GOAL OF THE EXERCISE: Which lines of the listing below contain the word "critic"? Copy each of them.

EXCERPTED RECORDS:
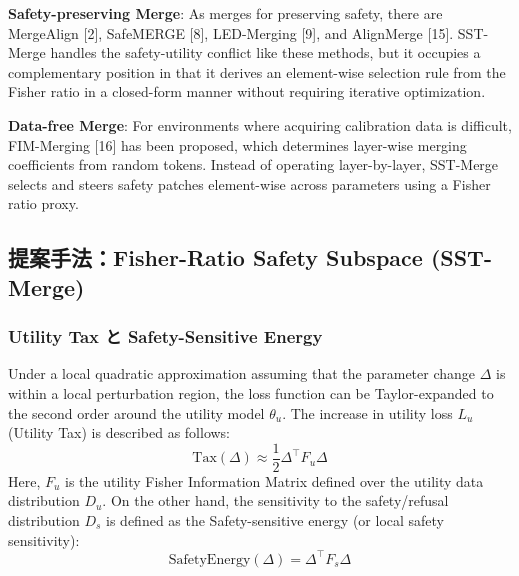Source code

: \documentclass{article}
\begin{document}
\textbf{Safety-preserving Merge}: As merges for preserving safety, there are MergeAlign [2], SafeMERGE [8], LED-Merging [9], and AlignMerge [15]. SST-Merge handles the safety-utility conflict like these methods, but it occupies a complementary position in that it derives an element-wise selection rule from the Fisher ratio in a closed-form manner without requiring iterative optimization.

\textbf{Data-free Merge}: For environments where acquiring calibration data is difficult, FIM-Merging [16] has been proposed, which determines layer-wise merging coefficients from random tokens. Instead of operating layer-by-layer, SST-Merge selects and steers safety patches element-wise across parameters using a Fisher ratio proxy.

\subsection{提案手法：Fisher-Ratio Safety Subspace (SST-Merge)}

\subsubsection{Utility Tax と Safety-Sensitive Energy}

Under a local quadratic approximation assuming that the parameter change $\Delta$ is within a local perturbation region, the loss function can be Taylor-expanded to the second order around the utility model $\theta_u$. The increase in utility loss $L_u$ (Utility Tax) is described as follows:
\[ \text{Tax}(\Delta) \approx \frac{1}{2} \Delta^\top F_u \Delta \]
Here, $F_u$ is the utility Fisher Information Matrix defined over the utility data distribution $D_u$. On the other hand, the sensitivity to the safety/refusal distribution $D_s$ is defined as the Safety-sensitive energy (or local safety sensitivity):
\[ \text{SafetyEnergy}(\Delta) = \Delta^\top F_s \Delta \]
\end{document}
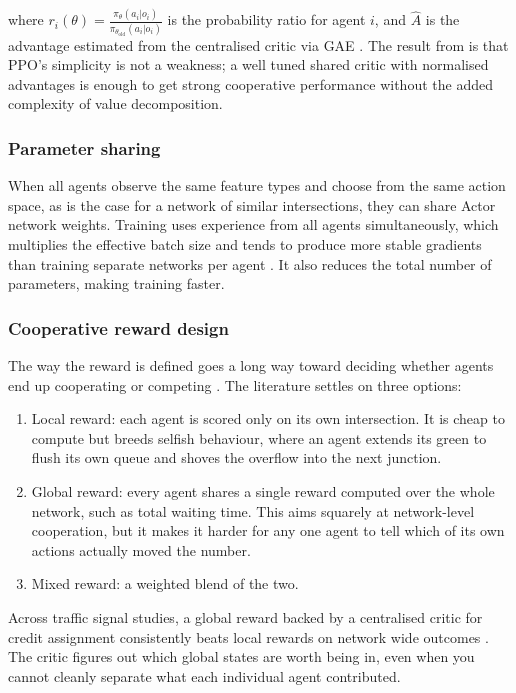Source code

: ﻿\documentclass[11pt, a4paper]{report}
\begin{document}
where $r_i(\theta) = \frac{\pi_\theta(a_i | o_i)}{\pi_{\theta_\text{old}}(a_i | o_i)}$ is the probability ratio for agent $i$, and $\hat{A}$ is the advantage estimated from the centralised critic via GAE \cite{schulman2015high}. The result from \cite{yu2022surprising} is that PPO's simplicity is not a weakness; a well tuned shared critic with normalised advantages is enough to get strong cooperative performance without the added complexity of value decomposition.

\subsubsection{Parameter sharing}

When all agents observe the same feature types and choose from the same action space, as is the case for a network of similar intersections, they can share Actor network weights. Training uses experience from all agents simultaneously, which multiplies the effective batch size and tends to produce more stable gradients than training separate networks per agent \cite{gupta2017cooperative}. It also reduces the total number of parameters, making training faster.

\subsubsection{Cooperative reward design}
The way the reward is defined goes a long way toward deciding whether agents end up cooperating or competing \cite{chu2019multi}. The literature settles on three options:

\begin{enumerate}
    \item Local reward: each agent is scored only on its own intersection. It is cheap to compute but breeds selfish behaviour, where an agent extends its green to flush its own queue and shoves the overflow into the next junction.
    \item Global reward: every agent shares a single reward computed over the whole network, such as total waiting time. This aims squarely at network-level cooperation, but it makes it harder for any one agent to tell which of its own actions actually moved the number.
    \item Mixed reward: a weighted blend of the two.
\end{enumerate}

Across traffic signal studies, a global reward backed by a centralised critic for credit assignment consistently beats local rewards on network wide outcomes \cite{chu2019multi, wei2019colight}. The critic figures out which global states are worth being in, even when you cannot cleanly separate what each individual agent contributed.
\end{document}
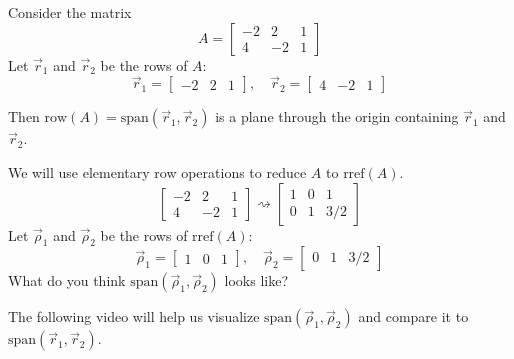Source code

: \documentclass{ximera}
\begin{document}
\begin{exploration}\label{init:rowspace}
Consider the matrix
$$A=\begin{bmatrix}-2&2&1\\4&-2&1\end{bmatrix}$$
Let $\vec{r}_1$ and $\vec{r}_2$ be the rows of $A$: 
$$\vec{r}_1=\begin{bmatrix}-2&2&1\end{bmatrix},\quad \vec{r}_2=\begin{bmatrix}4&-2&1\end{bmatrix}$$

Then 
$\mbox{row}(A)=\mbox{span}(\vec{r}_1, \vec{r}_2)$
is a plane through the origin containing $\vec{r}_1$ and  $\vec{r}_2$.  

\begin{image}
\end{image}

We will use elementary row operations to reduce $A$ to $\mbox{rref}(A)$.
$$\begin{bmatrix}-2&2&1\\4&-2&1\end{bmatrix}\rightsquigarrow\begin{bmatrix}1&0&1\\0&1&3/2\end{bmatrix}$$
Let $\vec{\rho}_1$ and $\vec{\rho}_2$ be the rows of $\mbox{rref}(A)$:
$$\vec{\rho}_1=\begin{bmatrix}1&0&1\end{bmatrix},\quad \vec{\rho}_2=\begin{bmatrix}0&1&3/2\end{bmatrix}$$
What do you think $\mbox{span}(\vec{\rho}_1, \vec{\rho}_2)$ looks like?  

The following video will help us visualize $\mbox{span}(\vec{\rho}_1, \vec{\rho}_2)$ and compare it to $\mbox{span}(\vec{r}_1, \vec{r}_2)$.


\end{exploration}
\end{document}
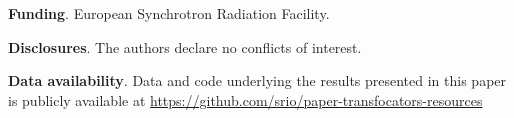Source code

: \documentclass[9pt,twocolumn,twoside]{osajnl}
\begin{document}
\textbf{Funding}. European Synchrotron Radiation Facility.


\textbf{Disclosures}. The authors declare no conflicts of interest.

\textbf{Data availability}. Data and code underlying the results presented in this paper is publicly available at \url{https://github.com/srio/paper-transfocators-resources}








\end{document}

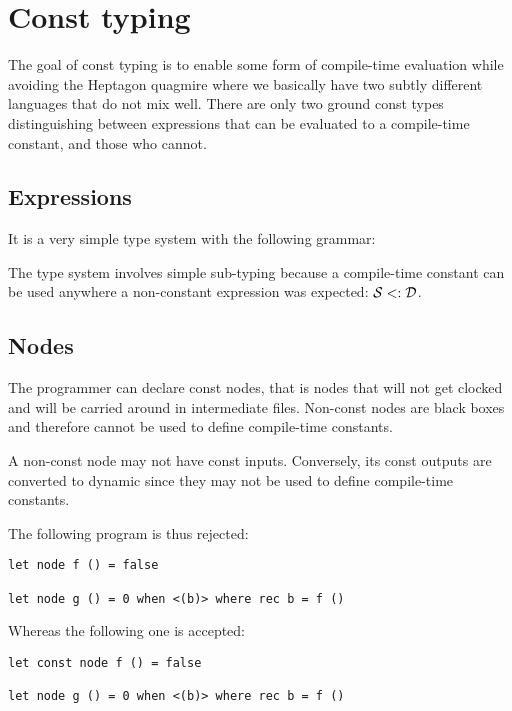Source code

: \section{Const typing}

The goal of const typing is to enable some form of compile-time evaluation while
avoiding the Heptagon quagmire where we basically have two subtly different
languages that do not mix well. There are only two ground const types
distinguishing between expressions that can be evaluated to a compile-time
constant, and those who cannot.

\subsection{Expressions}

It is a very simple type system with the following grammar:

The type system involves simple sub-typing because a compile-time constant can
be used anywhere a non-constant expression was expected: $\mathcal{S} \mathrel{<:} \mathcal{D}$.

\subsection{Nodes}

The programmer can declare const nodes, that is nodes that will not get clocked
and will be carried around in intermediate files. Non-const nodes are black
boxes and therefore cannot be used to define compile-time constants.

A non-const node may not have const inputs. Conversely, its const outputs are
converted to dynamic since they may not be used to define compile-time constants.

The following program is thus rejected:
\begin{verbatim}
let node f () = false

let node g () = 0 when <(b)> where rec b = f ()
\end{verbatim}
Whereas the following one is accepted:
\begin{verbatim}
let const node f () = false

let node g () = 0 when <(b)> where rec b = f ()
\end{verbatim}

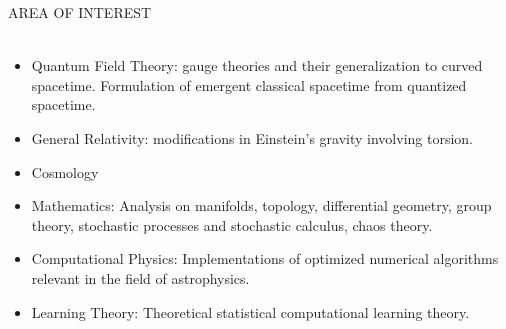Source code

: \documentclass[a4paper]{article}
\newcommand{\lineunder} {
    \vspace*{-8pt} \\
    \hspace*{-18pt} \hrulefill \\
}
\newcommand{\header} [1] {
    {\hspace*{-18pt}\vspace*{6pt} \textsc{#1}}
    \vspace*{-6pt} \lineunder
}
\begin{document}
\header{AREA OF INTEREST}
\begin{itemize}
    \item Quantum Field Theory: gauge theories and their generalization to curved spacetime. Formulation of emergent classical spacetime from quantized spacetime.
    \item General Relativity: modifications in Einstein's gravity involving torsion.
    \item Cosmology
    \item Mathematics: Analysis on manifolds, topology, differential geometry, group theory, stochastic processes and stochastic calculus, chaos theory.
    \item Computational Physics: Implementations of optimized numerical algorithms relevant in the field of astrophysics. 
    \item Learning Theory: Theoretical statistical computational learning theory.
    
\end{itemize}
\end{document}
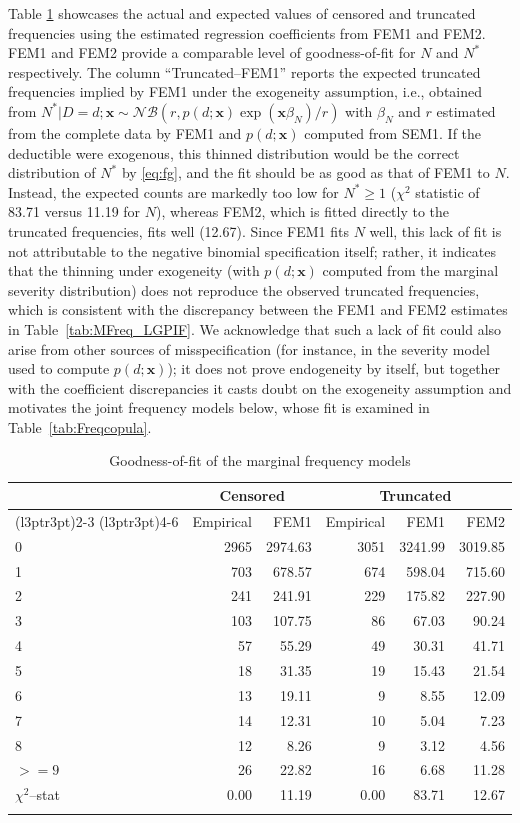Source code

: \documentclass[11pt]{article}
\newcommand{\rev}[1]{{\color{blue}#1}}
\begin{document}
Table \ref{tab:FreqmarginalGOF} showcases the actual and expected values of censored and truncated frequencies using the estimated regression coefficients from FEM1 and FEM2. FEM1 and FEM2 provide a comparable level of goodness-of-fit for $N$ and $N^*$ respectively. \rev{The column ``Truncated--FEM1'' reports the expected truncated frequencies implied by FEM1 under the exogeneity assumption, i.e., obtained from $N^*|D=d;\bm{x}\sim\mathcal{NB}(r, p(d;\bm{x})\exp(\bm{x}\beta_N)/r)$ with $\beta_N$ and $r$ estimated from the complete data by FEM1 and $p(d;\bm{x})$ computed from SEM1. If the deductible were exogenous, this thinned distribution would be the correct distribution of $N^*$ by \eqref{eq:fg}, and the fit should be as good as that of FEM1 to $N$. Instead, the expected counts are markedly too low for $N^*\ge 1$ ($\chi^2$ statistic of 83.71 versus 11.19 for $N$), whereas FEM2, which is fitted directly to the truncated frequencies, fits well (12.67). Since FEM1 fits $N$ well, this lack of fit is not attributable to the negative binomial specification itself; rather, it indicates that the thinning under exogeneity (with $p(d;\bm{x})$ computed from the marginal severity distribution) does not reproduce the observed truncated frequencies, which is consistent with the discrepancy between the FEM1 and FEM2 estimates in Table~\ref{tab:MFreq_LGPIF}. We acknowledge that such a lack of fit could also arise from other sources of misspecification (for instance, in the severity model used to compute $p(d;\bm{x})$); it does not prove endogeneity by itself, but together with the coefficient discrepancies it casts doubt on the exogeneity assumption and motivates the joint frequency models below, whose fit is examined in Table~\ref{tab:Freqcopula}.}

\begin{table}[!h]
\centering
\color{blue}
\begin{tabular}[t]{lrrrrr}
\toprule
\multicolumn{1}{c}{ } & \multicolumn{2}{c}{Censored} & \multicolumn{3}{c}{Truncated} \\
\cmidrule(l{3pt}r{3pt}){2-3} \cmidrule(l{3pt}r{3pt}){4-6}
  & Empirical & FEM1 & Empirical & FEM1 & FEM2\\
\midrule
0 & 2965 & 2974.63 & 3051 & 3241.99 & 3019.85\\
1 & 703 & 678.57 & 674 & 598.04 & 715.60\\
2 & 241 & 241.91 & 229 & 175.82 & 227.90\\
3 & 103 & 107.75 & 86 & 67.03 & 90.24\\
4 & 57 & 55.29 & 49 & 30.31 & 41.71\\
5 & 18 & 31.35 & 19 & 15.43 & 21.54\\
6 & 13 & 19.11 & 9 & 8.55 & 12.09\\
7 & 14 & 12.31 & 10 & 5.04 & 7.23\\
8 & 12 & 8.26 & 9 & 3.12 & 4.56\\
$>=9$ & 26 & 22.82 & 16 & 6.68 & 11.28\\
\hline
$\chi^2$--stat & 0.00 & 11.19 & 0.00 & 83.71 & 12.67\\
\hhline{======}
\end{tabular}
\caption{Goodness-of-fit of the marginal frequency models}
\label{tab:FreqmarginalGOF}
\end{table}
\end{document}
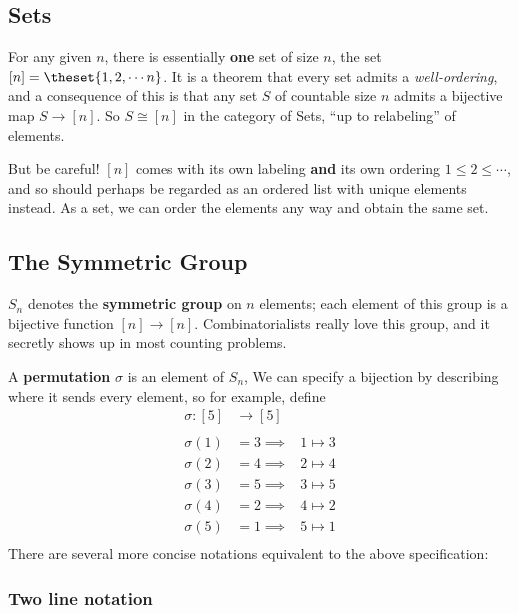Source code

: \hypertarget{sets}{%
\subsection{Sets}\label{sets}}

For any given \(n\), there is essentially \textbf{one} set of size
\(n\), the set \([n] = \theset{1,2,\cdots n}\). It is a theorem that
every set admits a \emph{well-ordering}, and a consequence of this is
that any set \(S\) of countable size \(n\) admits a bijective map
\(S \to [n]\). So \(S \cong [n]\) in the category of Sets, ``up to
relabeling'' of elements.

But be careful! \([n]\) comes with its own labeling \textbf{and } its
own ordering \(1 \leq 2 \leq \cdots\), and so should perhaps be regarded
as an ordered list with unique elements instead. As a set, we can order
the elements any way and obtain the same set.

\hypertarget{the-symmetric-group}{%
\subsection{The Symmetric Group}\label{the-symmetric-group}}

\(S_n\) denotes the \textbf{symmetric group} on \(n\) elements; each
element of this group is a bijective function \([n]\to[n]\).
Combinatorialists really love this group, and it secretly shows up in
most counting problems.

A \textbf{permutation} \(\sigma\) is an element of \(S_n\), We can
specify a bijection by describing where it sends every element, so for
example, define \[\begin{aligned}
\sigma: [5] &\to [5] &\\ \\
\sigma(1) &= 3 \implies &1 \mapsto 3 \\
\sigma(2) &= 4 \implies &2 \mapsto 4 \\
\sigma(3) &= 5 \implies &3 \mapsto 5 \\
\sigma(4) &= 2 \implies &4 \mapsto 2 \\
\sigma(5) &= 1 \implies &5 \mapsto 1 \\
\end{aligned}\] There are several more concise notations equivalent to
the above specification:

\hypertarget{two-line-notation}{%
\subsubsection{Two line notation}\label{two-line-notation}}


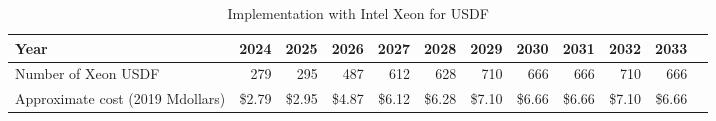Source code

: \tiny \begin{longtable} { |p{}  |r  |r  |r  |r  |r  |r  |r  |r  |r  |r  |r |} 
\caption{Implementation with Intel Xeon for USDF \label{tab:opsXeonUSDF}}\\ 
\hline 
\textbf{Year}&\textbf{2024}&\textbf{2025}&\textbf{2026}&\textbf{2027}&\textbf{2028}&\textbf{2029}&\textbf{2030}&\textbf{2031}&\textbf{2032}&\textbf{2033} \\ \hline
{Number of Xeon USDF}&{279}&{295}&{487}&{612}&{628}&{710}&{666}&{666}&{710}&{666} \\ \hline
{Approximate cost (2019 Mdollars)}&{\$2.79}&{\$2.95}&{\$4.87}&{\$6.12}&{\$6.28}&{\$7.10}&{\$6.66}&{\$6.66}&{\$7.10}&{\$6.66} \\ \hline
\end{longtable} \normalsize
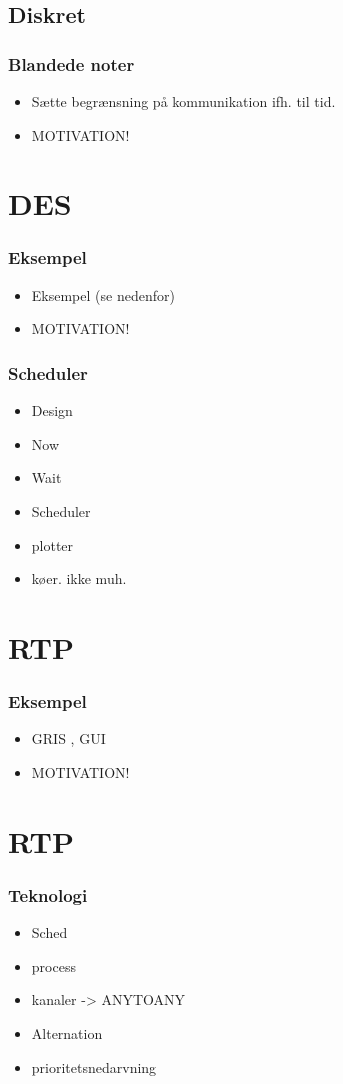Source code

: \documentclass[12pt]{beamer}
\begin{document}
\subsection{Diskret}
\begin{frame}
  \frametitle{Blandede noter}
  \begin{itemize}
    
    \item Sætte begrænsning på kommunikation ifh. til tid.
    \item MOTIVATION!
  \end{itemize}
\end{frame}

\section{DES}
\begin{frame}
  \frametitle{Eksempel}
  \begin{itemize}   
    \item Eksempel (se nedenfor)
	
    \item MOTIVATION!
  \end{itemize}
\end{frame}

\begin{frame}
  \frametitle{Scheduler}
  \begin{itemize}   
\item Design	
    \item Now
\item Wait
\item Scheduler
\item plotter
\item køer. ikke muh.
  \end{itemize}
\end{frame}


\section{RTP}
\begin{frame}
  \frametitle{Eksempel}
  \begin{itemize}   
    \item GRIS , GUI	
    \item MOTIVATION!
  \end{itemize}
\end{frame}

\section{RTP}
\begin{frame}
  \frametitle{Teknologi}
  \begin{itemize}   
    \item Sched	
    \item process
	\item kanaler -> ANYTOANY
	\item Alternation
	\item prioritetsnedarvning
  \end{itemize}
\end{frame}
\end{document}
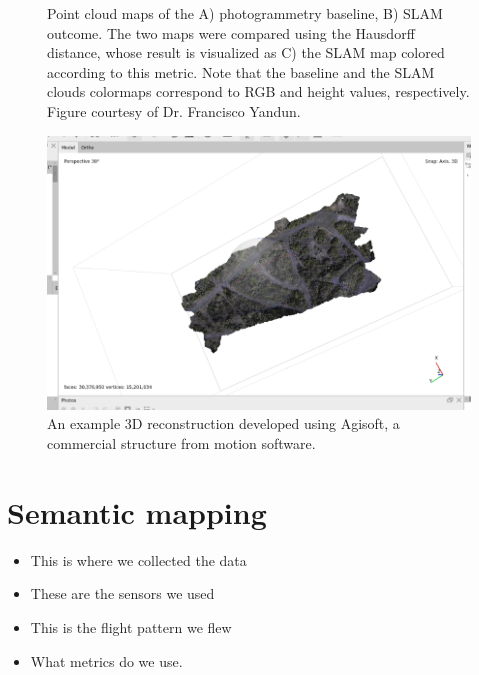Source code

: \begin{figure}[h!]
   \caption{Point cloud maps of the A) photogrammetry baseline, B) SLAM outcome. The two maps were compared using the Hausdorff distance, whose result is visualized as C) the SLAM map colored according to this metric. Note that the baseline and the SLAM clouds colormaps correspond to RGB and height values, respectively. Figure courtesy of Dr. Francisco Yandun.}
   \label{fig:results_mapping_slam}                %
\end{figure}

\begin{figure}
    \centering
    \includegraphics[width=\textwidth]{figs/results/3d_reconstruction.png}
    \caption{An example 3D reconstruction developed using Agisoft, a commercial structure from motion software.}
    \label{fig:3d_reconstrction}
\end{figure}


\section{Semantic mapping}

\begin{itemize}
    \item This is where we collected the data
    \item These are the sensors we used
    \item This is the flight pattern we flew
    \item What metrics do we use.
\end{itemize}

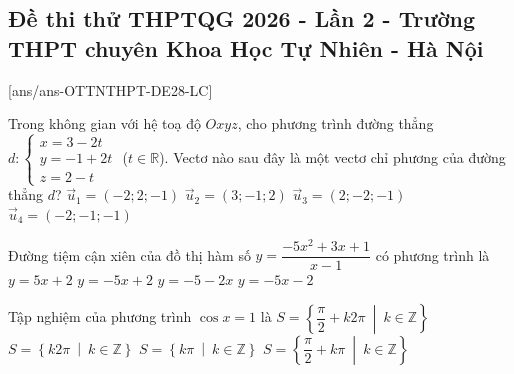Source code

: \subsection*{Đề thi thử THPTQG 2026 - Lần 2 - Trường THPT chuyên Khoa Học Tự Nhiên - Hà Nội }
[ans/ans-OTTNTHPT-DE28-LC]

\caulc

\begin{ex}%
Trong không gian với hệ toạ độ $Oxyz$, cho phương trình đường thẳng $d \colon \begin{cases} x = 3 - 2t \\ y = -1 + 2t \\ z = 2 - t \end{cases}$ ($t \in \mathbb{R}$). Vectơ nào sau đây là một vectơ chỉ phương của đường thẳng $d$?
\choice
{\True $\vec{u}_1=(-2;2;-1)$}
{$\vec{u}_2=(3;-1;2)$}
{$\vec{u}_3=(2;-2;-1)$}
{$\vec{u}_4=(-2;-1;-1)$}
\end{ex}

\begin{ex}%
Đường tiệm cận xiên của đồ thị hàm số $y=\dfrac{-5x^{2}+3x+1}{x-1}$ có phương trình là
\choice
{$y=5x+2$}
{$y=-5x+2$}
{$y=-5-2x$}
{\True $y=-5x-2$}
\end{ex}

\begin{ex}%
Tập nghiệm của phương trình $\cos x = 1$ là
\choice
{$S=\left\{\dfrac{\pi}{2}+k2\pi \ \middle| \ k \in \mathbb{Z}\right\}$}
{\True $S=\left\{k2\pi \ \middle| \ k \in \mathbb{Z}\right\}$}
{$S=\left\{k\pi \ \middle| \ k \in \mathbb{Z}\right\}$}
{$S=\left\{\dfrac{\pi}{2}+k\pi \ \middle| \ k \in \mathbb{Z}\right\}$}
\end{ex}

SOLUTION TO THIS EXERCISE:
where $r_i(\theta) = \frac{\pi_\theta(a_i | o_i)}{\pi_{\theta_\text{old}}(a_i | o_i)}$ is the probability ratio for agent $i$, and $\hat{A}$ is the advantage estimated from the centralised critic via GAE \cite{schulman2015high}. The result from \cite{yu2022surprising} is that PPO's simplicity is not a weakness; a well tuned shared critic with normalised advantages is enough to get strong cooperative performance without the added complexity of value decomposition.
Across traffic signal studies, a global reward backed by a centralised critic for credit assignment consistently beats local rewards on network wide outcomes \cite{chu2019multi, wei2019colight}. The critic figures out which global states are worth being in, even when you cannot cleanly separate what each individual agent contributed.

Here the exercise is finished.